So.. What’s it like to have selective mutism?

Following on from my earlier post ‘So what’s it like to be dyslexic?’ I thought I would share my experiences of selective mutism.

Anyone who has known me as an adult would find it hard to believe that I was selectively mute as a child. Like the vast majority of selectively mute children in the 1970s I was never diagnosed and had never heard of selective mutism until I had my own son who is autistic and often had periods when he just could not speak in particular situations. Before I discovered selective mutism as a condition I would of described myself as a profoundly shy child however I always knew that wasn’t really the right description as in some situations I wasn’t shy at all, in fact I ran a door to door car washing business as a child for which I needed great communication skills.

What is selective mutism?

Selective mutism is different from shyness as it only occurs in particular situations and is a total in ability to speak at these times. It feels as if the words are stuck inside you, almost like being breathless only with words if that makes sense? What causes selective mutism is little understood but it often occurs along side autism although it is not directly an autistic trait, it is not linked as to trauma or abuse either but there seems to be a link to social or generalised anxiety.

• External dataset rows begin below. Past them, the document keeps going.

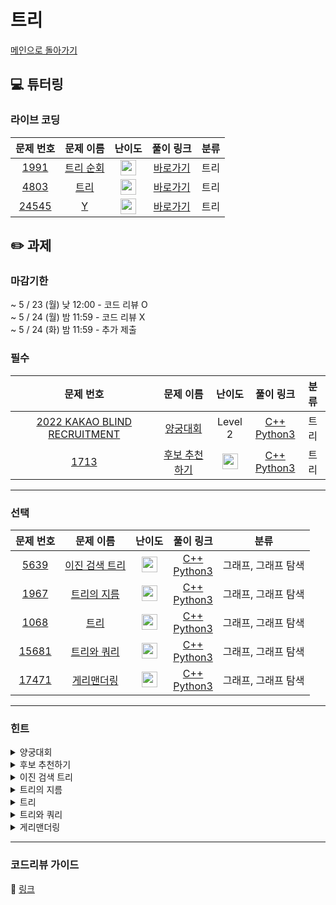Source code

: # 트리

[메인으로 돌아가기](https://github.com/Altu-Bitu-2/Notice)

## 💻 튜터링

### 라이브 코딩

|문제 번호|문제 이름|난이도|풀이 링크|분류|
| :-----: | :-----: | :-----: | :-----: | :-----: |
|<a href="https://www.acmicpc.net/problem/1991" target="_blank">1991</a>|<a href="https://www.acmicpc.net/problem/1991" target="_blank">트리 순회</a>|<img height="25px" width="25px" src="https://static.solved.ac/tier_small/10.svg"/>|[바로가기]()|트리|
|<a href="https://www.acmicpc.net/problem/4803" target="_blank">4803</a>|<a href="https://www.acmicpc.net/problem/4803" target="_blank">트리</a>|<img height="25px" width="25px" src="https://static.solved.ac/tier_small/12.svg"/>|[바로가기]()|트리|
|<a href="https://www.acmicpc.net/problem/24545" target="_blank">24545</a>|<a href="https://www.acmicpc.net/problem/24545" target="_blank">Y</a>|<img height="25px" width="25px" src="https://static.solved.ac/tier_small/16.svg"/>|[바로가기]()|트리|



## ✏️ 과제
### 마감기한
~ 5 / 23 (월) 낮 12:00 - 코드 리뷰 O </br>
~ 5 / 24 (월) 밤 11:59 - 코드 리뷰 X </br>
~ 5 / 24 (화) 밤 11:59 - 추가 제출 </br>

### 필수

|문제 번호|문제 이름|난이도|풀이 링크|분류|
| :-----: | :-----: | :-----: | :-----: | :-----: |
|<a href="https://programmers.co.kr/learn/courses/30/lessons/92342" target="_blank">2022 KAKAO BLIND RECRUITMENT</a>|<a href="https://programmers.co.kr/learn/courses/30/lessons/92342" target="_blank">양궁대회</a>|Level 2|[C++]()<br/>[Python3]()|트리|
|<a href="https://www.acmicpc.net/problem/1713" target="_blank">1713</a>|<a href="https://www.acmicpc.net/problem/1713" target="_blank">후보 추천하기</a>|<img height="25px" width="25px" src="https://static.solved.ac/tier_small/9.svg"/>|[C++]()<br/>[Python3]()|트리|

---

### 선택

|문제 번호|문제 이름|난이도|풀이 링크|분류|
| :-----: | :-----: | :-----: | :-----: | :-----: |
|<a href="https://www.acmicpc.net/problem/5639" target="_blank">5639</a>|<a href="https://www.acmicpc.net/problem/5639" target="_blank">이진 검색 트리</a>|<img height="25px" width="25px" src="https://static.solved.ac/tier_small/11.svg"/>|[C++]()<br/>[Python3]()|그래프, 그래프 탐색|
|<a href="https://www.acmicpc.net/problem/1967" target="_blank">1967</a>|<a href="https://www.acmicpc.net/problem/1967" target="_blank">트리의 지름</a>|<img height="25px" width="25px" src="https://static.solved.ac/tier_small/12.svg"/>|[C++]()<br/>[Python3]()|그래프, 그래프 탐색|
|<a href="https://www.acmicpc.net/problem/1068" target="_blank">1068</a>|<a href="https://www.acmicpc.net/problem/1068" target="_blank">트리</a>|<img height="25px" width="25px" src="https://static.solved.ac/tier_small/11.svg"/>|[C++]()<br/>[Python3]()|그래프, 그래프 탐색|
|<a href="https://www.acmicpc.net/problem/15681" target="_blank">15681</a>|<a href="https://www.acmicpc.net/problem/15681" target="_blank">트리와 쿼리</a>|<img height="25px" width="25px" src="https://static.solved.ac/tier_small/11.svg"/>|[C++]()<br/>[Python3]()|그래프, 그래프 탐색|
|<a href="https://www.acmicpc.net/problem/17471" target="_blank">17471</a>|<a href="https://www.acmicpc.net/problem/17471" target="_blank">게리맨더링</a>|<img height="25px" width="25px" src="https://static.solved.ac/tier_small/12.svg"/>|[C++]()<br/>[Python3]()|그래프, 그래프 탐색|



---

### 힌트
<details>
<summary>양궁대회</summary>
<div markdown="1">
&nbsp;&nbsp;&nbsp;&nbsp;
  n의 범위가 매우 작아요! 라이언이 주어진 화살로 과녁을 맞추는 모든 경우를 다뤄볼 수 있겠어요. 각 과녁에 대해 라이언이 이기는 경우와 그렇지 않은 경우를 생각해볼까요? 마지막으로, 차이가 동점인 경우 낮은 점수를 더 많이 맞힌 경우를 선택하는 부분을 잘 처리해야 해요. 탐색에 따라 단순 갱신해줘선 안돼요. 따로 조건 처리를 해볼까요?
</div>
</details>

<details>
<summary>후보 추천하기</summary>
<div markdown="1">
&nbsp;&nbsp;&nbsp;&nbsp;
  후보를 저장하는 컨테이너로 무엇을 사용하면 좋을까요? 후보를 바로 찾아서 연산할 수 있는 컨테이너면 좋겠네요. 후보가 모두 꽉 찼을 경우와 게시 시간을 다루는 부분을 잘 고려해야 해요. 그리고 비어있는 사진틀이 있을 수도 있어요.
</div>
</details>

<details>
<summary>이진 검색 트리</summary>
<div markdown="1">
&nbsp;&nbsp;&nbsp;&nbsp;
  BST를 직접 만들어 볼까요? BST에 정점을 추가하는 것도 map을 다룰 때 배웠었어요. 그런 다음, 후위 순회한 결과를 출력하는 건 쉽겠네요! 피피티에도 코드가 나와있어요.
</div>
</details>

<details>
<summary>트리의 지름</summary>
<div markdown="1">
&nbsp;&nbsp;&nbsp;&nbsp;
  지름을 이루는 두 정점을 동시에 찾을 순 없어요. 임의의 모든 정점에서 가장 멀리 있는 정점들은 어떤걸까요? 그 정점들엔 어떤 공통점이 있나요? 지름의 길이를 구하려면 자식->부모 방향으로 거슬러 올라가야 할 수도 있겠어요. 그림에 힌트가 아주 많아요!
</div>
</details>

<details>
<summary>트리</summary>
<div markdown="1">
&nbsp;&nbsp;&nbsp;&nbsp;
  리프 노드의 수를 구하는 건 튜터링 시간에도 다뤘어요! (PPT 자료에 코드도 있어요.) 그런데 정점을 지울 때, 항상 리프 노드의 개수가 감소하기만 할까요? 증가하는 경우도 있지 않을까요?
</div>
</details>

<details>
<summary>트리와 쿼리</summary>
<div markdown="1">
&nbsp;&nbsp;&nbsp;&nbsp;
  매번 특정 정점을 루트로 하는 서브 트리의 정점 수를 구하기엔 시간이 너무 오래 걸려요. 모든 서브 트리의 정점 수를 어딘가 '저장'해둘 수는 없을까요? 문제가 기네요. 그만큼 힌트도 많이 있습니다! (PPT에도 있구요)
</div>
</details>

<details>
<summary>게리맨더링</summary>
<div markdown="1">
&nbsp;&nbsp;&nbsp;&nbsp;
  n의 범위가 매우 작아요! 뭐든 해봐도 좋겠어요. 일단 구역을 나누는 모든 경우의 수를 구해볼까요? 비트마스킹, 조합, 백트래킹 무엇을 써도 좋아요. 그런 다음 해당 구역이 조건을 만족하는지 확인해서 최솟값을 갱신하면 되겠네요!
</div>
</details>



---

### 코드리뷰 가이드

🔗 [링크]()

For me personally both my parents were likely undiagnosed autistics and both were social but struggled in certain situations which may of led to me becoming socially anxious in these same situations due to picking that up from them or I may of just been born with more of a tenancy towards social anxiety that my siblings. Whatever the cause I largely grew out of it by my mid to late teens except for one notable reoccurrence in my early 20’s when I attended a protest against road building and lost the ability to speak for two days and had to come home as it hampered my ability to be of much use and caused me huge frustration and anxiety.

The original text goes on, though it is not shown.